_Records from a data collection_
______________________________

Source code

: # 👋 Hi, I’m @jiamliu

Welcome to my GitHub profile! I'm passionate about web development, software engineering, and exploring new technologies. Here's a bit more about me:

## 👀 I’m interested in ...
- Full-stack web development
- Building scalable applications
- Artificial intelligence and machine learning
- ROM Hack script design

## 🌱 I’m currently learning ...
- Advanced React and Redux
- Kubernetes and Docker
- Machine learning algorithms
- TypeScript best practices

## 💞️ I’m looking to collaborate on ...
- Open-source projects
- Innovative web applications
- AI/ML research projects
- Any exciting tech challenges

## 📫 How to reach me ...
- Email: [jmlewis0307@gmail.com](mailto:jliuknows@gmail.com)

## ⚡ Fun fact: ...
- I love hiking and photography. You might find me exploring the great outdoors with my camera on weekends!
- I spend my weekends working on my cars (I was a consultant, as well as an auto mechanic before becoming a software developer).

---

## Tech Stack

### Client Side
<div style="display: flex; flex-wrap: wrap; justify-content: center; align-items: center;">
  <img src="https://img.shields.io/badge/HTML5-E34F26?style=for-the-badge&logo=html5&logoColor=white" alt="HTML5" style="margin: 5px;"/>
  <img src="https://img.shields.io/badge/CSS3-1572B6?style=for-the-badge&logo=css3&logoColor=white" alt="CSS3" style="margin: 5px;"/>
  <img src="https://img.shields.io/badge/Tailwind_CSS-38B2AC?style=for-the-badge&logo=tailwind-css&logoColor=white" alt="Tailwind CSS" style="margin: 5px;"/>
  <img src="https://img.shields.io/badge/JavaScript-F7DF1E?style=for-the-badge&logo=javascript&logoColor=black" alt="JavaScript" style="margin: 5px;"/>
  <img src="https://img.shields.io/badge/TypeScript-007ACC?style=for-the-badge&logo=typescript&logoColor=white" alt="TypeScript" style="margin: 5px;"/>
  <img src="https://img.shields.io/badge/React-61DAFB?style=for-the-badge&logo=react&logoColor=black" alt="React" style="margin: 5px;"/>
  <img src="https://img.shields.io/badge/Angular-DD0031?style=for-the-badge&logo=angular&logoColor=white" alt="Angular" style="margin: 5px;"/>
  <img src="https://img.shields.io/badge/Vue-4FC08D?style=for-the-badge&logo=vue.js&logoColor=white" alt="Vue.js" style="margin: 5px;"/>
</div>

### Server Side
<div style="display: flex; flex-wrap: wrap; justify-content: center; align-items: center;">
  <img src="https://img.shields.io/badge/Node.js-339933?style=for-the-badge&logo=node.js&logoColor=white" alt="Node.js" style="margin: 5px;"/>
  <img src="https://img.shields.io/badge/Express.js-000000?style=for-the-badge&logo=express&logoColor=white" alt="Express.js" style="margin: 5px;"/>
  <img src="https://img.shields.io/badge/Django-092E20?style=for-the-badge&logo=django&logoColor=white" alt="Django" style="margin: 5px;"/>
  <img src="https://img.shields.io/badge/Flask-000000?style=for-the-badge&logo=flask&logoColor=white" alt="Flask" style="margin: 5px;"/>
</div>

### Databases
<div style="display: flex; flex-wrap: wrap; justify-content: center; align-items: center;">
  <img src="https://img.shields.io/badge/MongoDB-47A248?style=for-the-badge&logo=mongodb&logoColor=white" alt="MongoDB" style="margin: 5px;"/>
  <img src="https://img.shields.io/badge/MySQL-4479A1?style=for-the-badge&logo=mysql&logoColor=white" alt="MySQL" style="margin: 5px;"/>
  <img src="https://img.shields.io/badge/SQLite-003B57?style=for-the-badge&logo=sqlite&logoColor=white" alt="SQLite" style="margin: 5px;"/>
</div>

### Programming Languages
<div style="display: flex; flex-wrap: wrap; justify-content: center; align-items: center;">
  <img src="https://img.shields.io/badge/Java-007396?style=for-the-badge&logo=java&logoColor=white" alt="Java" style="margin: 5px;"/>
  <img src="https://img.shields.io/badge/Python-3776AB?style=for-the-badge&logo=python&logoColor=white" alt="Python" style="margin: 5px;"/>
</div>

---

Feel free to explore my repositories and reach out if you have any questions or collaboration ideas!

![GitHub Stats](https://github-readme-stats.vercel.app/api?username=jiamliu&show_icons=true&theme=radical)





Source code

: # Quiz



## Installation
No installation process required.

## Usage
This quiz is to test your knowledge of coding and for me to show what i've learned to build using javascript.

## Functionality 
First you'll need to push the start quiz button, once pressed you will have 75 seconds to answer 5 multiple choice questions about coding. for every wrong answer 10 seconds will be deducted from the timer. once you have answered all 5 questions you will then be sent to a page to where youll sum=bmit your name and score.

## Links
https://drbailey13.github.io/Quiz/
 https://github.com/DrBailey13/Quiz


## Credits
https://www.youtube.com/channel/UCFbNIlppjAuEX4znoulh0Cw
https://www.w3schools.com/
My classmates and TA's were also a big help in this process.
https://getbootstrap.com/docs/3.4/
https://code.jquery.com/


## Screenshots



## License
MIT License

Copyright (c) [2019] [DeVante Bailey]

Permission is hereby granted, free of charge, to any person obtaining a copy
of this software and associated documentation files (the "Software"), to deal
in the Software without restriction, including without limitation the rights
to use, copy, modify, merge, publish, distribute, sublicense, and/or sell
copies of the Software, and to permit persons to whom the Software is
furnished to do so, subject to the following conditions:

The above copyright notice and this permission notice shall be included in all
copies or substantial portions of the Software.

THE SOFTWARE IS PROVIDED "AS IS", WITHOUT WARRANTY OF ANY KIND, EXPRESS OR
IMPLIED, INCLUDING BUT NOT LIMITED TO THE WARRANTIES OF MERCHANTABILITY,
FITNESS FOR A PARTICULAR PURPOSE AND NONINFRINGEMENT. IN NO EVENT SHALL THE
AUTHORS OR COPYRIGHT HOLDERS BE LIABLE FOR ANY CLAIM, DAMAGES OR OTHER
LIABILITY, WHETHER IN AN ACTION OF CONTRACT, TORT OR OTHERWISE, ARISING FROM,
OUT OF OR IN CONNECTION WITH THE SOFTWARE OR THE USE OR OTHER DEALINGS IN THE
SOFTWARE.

______________________________

_What the task requires_
Every line from the line containing "Copyright (c) [2019] [DeVante Bailey]" through the line containing "IMPLIED, INCLUDING BUT" in the records above must be retyped exactly. Leave out the rest.

_Solution to this exercise_
Copyright (c) [2019] [DeVante Bailey]

Permission is hereby granted, free of charge, to any person obtaining a copy
of this software and associated documentation files (the "Software"), to deal
in the Software without restriction, including without limitation the rights
to use, copy, modify, merge, publish, distribute, sublicense, and/or sell
copies of the Software, and to permit persons to whom the Software is
furnished to do so, subject to the following conditions:

The above copyright notice and this permission notice shall be included in all
copies or substantial portions of the Software.

THE SOFTWARE IS PROVIDED "AS IS", WITHOUT WARRANTY OF ANY KIND, EXPRESS OR
IMPLIED, INCLUDING BUT NOT LIMITED TO THE WARRANTIES OF MERCHANTABILITY,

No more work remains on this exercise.